Emotional AI in education is the study and development of systems that can detect learners' emotions or provide emotional support in learning. These systems might use facial recognition, physiological sensors, or text analysis to infer emotional states, with the goal of adapting instruction or offering encouragement. However, such technologies raise privacy and ethical concerns.
Broad and unplanned use of AI in education administration may lead to harms such as discrimination through superficial categorization of student records, biases in automated grading toward students whose work fits preplanned algorithmic definitions, and exclusion of students from AI training whose previous experiences have not prepared them with requisite computer literacies. For example, an AI grading system might penalize non-native English speakers or students with different writing styles. However, more structured uses have successfully incorporated generative AI into inquiry-based workflows in which university students use AI for exploration and critique while independently verifying claims against scholarly sources and incorporating expert feedback.
Students
A global survey from 2024 found that students primarily use generative AI for brainstorming, summarization, and research assistance, finding it effective for simplifying complex information but less reliable for factual accuracy and classroom learning. While students recognized its potential to enhance AI literacy and digital communication, professors highlighted significant limitations in critical thinking, interpersonal communication, and decision-making skills. In a global study, approximately 58% of students reported finding the AI tool useful in their daily lives. According to the survey, ChatGPT was particularly beneficial in helping students understand difficult concepts, generate ideas for assignments, and manage their time, but it was less effective for tasks requiring deep analysis or nuanced judgment.

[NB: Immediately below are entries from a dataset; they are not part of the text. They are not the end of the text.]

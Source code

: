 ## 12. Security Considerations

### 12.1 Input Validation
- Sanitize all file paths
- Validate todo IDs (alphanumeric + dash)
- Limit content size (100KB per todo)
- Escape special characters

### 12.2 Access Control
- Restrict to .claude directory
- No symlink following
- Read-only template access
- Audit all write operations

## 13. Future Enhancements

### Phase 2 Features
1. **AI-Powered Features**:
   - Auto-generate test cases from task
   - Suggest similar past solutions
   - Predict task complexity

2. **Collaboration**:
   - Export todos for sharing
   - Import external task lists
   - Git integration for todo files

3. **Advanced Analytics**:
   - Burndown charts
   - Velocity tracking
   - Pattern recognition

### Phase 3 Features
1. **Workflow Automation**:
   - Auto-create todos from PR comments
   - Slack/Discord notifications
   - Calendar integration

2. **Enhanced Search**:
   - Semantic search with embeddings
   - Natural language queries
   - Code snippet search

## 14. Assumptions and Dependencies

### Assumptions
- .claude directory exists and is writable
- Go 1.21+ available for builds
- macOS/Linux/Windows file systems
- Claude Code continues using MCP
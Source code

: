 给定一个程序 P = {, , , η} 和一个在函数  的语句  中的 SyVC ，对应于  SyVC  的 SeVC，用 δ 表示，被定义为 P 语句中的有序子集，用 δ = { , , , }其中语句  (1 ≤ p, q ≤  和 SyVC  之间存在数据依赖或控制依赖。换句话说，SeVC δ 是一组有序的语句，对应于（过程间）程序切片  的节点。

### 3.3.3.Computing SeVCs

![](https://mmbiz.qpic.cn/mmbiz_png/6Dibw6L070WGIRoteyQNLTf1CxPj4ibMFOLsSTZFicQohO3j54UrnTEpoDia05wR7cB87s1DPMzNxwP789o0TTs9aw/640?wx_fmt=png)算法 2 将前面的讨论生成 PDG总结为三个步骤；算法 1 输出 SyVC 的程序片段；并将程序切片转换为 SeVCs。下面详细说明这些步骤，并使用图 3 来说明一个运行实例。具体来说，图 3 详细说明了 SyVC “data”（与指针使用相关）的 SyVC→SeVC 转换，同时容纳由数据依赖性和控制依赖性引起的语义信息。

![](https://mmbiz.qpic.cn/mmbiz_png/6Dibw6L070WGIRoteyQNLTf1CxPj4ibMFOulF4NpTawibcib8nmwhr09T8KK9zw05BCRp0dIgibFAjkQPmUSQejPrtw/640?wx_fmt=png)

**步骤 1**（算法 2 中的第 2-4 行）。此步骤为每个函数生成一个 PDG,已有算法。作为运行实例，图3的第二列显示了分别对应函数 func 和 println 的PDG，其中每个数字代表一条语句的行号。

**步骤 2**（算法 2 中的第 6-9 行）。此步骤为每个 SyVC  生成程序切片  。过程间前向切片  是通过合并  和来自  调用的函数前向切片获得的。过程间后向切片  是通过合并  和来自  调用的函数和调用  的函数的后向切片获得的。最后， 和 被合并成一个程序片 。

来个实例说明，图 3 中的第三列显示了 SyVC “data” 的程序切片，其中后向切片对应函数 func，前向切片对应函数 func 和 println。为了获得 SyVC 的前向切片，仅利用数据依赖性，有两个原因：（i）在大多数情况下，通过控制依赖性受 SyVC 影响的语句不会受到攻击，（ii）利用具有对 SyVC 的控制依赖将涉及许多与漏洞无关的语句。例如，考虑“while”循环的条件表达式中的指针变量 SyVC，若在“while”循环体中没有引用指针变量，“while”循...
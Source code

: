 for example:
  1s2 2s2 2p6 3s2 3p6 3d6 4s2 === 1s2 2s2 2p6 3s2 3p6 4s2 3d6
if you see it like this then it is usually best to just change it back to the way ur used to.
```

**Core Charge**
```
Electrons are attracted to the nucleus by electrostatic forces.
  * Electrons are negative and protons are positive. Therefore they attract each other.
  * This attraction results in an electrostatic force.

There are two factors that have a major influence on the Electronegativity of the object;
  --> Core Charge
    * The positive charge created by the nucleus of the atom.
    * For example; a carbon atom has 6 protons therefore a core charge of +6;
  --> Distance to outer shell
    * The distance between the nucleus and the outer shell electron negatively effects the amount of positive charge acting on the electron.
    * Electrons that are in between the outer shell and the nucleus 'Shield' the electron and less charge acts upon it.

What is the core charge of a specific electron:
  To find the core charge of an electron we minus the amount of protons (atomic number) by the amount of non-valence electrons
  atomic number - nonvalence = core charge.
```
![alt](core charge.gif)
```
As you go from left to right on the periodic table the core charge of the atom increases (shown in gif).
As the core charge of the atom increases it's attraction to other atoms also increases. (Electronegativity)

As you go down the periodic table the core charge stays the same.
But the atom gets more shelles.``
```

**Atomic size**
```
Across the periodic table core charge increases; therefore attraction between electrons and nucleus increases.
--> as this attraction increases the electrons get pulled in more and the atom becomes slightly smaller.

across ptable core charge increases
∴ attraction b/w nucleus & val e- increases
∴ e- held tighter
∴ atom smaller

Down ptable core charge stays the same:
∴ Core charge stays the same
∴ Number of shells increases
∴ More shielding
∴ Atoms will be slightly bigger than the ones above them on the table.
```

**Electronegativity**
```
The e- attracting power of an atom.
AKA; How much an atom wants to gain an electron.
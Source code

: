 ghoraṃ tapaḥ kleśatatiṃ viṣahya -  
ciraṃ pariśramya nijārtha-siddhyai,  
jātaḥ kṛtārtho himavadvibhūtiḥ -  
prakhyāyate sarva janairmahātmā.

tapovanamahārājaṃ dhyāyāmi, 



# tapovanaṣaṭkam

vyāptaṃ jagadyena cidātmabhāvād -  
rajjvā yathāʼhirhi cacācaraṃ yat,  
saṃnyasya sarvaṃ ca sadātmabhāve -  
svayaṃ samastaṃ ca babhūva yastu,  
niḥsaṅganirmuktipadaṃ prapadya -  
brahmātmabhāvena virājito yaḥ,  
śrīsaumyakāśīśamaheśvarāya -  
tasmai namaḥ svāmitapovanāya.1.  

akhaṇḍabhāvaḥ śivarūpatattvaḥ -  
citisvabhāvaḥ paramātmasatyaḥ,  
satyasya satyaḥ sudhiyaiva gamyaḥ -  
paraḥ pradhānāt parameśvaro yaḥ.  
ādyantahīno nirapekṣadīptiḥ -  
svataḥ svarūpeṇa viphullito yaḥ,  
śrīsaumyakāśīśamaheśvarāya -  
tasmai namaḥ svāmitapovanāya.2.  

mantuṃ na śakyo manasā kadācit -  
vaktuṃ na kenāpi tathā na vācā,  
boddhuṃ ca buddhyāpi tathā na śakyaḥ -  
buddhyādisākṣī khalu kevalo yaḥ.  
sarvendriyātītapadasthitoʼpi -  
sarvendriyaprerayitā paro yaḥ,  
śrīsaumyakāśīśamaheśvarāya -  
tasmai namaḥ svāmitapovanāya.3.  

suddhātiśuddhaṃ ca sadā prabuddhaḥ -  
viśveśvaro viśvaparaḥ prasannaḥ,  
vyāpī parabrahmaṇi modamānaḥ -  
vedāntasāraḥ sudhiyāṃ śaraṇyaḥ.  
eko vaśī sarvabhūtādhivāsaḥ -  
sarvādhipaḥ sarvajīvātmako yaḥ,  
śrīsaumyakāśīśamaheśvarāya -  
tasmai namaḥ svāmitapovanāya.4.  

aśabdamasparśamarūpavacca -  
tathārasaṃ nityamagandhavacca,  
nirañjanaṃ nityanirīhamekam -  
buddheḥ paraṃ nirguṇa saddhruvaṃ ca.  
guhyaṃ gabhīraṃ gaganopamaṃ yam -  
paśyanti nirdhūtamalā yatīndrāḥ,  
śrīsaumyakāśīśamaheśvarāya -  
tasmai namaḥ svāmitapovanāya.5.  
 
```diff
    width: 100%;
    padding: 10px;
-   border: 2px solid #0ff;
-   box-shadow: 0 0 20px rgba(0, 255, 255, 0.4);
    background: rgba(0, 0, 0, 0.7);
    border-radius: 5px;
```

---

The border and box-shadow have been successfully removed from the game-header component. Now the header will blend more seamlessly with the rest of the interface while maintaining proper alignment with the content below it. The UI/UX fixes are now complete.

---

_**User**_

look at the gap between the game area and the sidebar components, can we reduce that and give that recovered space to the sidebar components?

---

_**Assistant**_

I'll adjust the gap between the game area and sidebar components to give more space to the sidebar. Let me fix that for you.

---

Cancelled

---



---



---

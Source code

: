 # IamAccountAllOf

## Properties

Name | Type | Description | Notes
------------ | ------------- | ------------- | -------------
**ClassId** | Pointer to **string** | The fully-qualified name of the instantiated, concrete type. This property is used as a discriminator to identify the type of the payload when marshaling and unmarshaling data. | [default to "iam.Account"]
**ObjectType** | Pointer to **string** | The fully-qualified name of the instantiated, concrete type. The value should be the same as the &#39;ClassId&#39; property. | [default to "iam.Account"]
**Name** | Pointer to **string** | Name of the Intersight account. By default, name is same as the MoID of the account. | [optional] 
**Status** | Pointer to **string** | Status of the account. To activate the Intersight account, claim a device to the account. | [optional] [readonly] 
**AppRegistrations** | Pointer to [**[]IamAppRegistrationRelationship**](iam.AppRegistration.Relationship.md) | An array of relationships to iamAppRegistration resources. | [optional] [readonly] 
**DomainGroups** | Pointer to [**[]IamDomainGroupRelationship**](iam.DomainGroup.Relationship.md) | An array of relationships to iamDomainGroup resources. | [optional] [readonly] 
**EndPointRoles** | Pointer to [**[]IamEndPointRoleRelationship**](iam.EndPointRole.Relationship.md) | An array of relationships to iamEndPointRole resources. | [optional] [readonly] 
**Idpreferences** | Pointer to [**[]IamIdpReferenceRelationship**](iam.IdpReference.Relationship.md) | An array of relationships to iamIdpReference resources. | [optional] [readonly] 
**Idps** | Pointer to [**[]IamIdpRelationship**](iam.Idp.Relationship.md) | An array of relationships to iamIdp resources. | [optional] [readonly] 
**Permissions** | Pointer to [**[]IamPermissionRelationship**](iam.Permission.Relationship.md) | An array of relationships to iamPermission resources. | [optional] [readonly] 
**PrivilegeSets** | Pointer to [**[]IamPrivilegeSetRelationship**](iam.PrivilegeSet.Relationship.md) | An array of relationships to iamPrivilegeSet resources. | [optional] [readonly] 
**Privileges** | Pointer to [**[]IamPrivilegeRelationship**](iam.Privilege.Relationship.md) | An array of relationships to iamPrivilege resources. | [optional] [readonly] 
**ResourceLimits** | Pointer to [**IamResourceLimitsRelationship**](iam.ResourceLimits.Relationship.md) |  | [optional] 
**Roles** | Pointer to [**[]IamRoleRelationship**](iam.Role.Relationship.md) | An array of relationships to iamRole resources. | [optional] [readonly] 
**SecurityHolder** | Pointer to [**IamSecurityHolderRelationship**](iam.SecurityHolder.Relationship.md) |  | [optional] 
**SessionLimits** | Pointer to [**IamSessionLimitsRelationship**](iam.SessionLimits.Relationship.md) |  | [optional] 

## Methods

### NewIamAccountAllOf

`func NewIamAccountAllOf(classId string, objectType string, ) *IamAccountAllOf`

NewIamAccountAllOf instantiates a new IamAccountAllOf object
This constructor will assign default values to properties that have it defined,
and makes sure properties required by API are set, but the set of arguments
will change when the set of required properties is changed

The use of AI by students also raises questions about academic integrity and the development of independent learning skills. Some institutions have developed policies that allow AI use under certain conditions, such as requiring students to disclose AI assistance or to use AI only for specific stages of the writing process. Others have redesigned assessments to be more AI-resistant, such as incorporating oral presentations or in-class writing tasks.
Challenges and Future Directions
AIEd faces several ongoing challenges, including ensuring equity of access to AI tools, addressing algorithmic bias, and maintaining human oversight. There is also a need for teacher training to effectively integrate AI into pedagogy. Future research is likely to focus on developing more transparent and interpretable AI systems, exploring personalized learning at scale, and understanding the long-term effects of AI on cognitive development and social skills.
As AI technologies continue to evolve, the field of AIEd will need to adapt, balancing innovation with ethical considerations. The involvement of multiple stakeholders, including educators, students, policymakers, and technology developers, will be crucial in shaping the future of AI in education.